The required answer is a copy of each line in the entries below that includes "obecnie".

(DATA):
>>>>>

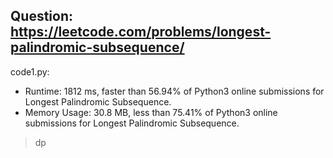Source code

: ## Question: https://leetcode.com/problems/longest-palindromic-subsequence/

code1.py:
* Runtime: 1812 ms, faster than 56.94% of Python3 online submissions for Longest Palindromic Subsequence.
* Memory Usage: 30.8 MB, less than 75.41% of Python3 online submissions for Longest Palindromic Subsequence.
> dp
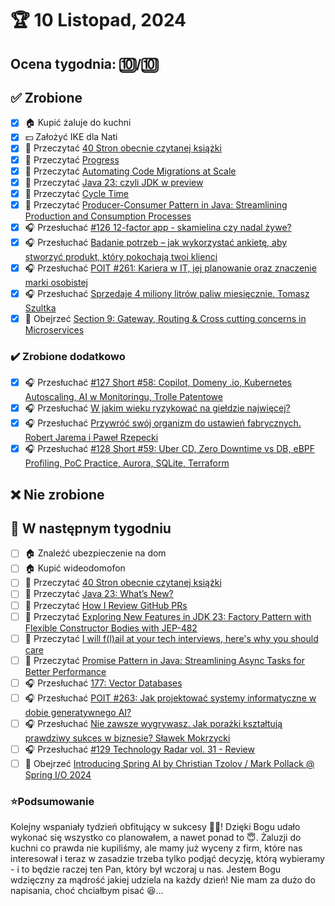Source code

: # 🏆 10 Listopad, 2024

## Ocena tygodnia: 🔟/🔟

## ✅ Zrobione
- [x] 🏠 Kupić żaluje do kuchni
- [x] 💵 Założyć IKE dla Nati
- [x] 📗 Przeczytać [40 Stron obecnie czytanej książki](https://github.com/BartoszDabek/bdabek.pl/blob/master/miscellaneous/books.md)
- [x] 📗 Przeczytać [Progress](https://lucumr.pocoo.org/2024/9/3/progress/)
- [x] 📗 Przeczytać [Automating Code Migrations at Scale](https://blog.allegro.tech/2024/09/automating-code-migrations-at-scale.html?)
- [x] 📗 Przeczytać [Java 23: czyli JDK w preview](https://bartlomiejchmielewski.pl/java-23/)
- [x] 📗 Przeczytać [Cycle Time](https://martinfowler.com/bliki/CycleTime.html)
- [x] 📗 Przeczytać [Producer-Consumer Pattern in Java: Streamlining Production and Consumption Processes](https://java-design-patterns.com/patterns/producer-consumer/)
- [x] 🎧 Przesłuchać [#126 12-factor app - skamielina czy nadal żywe?](https://patoarchitekci.io/126/)
- [x] 🎧 Przesłuchać [Badanie potrzeb – jak wykorzystać ankietę, aby stworzyć produkt, który pokochają twoi klienci](https://malawielkafirma.pl/badanie-potrzeb-klienta-ankieta/)
- [x] 🎧 Przesłuchać [POIT #261: Kariera w IT, jej planowanie oraz znaczenie marki osobistej](https://porozmawiajmyoit.pl/poit-261-kariera-w-it-jej-planowanie-oraz-znaczenie-marki-osobistej/)
- [x] 🎧 Przesłuchać [Sprzedaje 4 miliony litrów paliw miesięcznie. Tomasz Szultka](https://youtu.be/84y1nKsC8-E)
- [x] 🎥 Obejrzeć [Section 9: Gateway, Routing & Cross cutting concerns in Microservices](https://www.udemy.com/course/master-microservices-with-spring-docker-kubernetes/)

### ✔️ Zrobione dodatkowo
- [x] 🎧 Przesłuchać [#127 Short #58: Copilot, Domeny .io, Kubernetes Autoscaling, AI w Monitoringu, Trolle Patentowe](https://patoarchitekci.io/127/)
- [x] 🎧 Przesłuchać [W jakim wieku ryzykować na giełdzie najwięcej?](https://inwestomat.eu/w-jakim-wieku-ryzykowac-na-gieldzie-najwiecej/)
- [x] 🎧 Przesłuchać [Przywróć swój organizm do ustawień fabrycznych. Robert Jarema i Paweł Rzepecki](https://youtu.be/MJf6X_JY6d8)
- [x] 🎧 Przesłuchać [#128 Short #59: Uber CD, Zero Downtime vs DB, eBPF Profiling, PoC Practice, Aurora, SQLite, Terraform](https://patoarchitekci.io/128/)

## ❌ Nie zrobione

## 📝 W następnym tygodniu
- [ ] 🏠 Znaleźć ubezpieczenie na dom
- [ ] 🏠 Kupić wideodomofon
- [ ] 📗 Przeczytać [40 Stron obecnie czytanej książki](https://github.com/BartoszDabek/bdabek.pl/blob/master/miscellaneous/books.md)
- [ ] 📗 Przeczytać [Java 23: What’s New?](https://foojay.io/today/java-23-whats-new/)
- [ ] 📗 Przeczytać [How I Review GitHub PRs](https://www.bitquabit.com/post/how-i-do-github-prs/)
- [ ] 📗 Przeczytać [Exploring New Features in JDK 23: Factory Pattern with Flexible Constructor Bodies with JEP-482](https://foojay.io/today/exploring-new-features-in-jdk-23-factory-pattern-with-flexible-constructor-bodies-with-jep-482/)
- [ ] 📗 Przeczytać [I will f(l)ail at your tech interviews, here's why you should care](https://fraklopez.com/noodlings/2024-08-25-i-will-fail-your-technicals/)
- [ ] 📗 Przeczytać [Promise Pattern in Java: Streamlining Async Tasks for Better Performance](https://java-design-patterns.com/patterns/promise/)
- [ ] 🎧 Przesłuchać [177: Vector Databases](https://www.programmingthrowdown.com/episodes/177-vector-databases/)
- [ ] 🎧 Przesłuchać [POIT #263: Jak projektować systemy informatyczne w dobie generatywnego AI?](https://porozmawiajmyoit.pl/poit-263-jak-projektowac-systemy-informatyczne-w-dobie-generatywnego-ai/)
- [ ] 🎧 Przesłuchać [Nie zawsze wygrywasz. Jak porażki kształtują prawdziwy sukces w biznesie? Sławek Mokrzycki](https://youtu.be/T5pSZBntQAk)
- [ ] 🎧 Przesłuchać [#129 Technology Radar vol. 31 - Review](https://patoarchitekci.io/129/)
- [ ] 🎥 Obejrzeć [Introducing Spring AI by Christian Tzolov / Mark Pollack @ Spring I/O 2024](https://youtu.be/umKbaXsiCOY)

### ⭐Podsumowanie
Kolejny wspaniały tydzień obfitujący w sukcesy 🥳👏! Dzięki Bogu udało wykonać się wszystko co planowałem, a nawet ponad to 😇. Żaluzji do kuchni co prawda nie kupiliśmy, ale mamy już wyceny z firm, które nas interesował i teraz w zasadzie trzeba tylko podjąć decyzję, którą wybieramy - i to będzie raczej ten Pan, który był wczoraj u nas. Jestem Bogu wdzięczny za mądrość jakiej udziela na każdy dzień! Nie mam za dużo do napisania, choć chciałbym pisać 😆...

<<<<<

(ANSWER):
- [x] 📗 Przeczytać [40 Stron obecnie czytanej książki](https://github.com/BartoszDabek/bdabek.pl/blob/master/miscellaneous/books.md)
- [ ] 📗 Przeczytać [40 Stron obecnie czytanej książki](https://github.com/BartoszDabek/bdabek.pl/blob/master/miscellaneous/books.md)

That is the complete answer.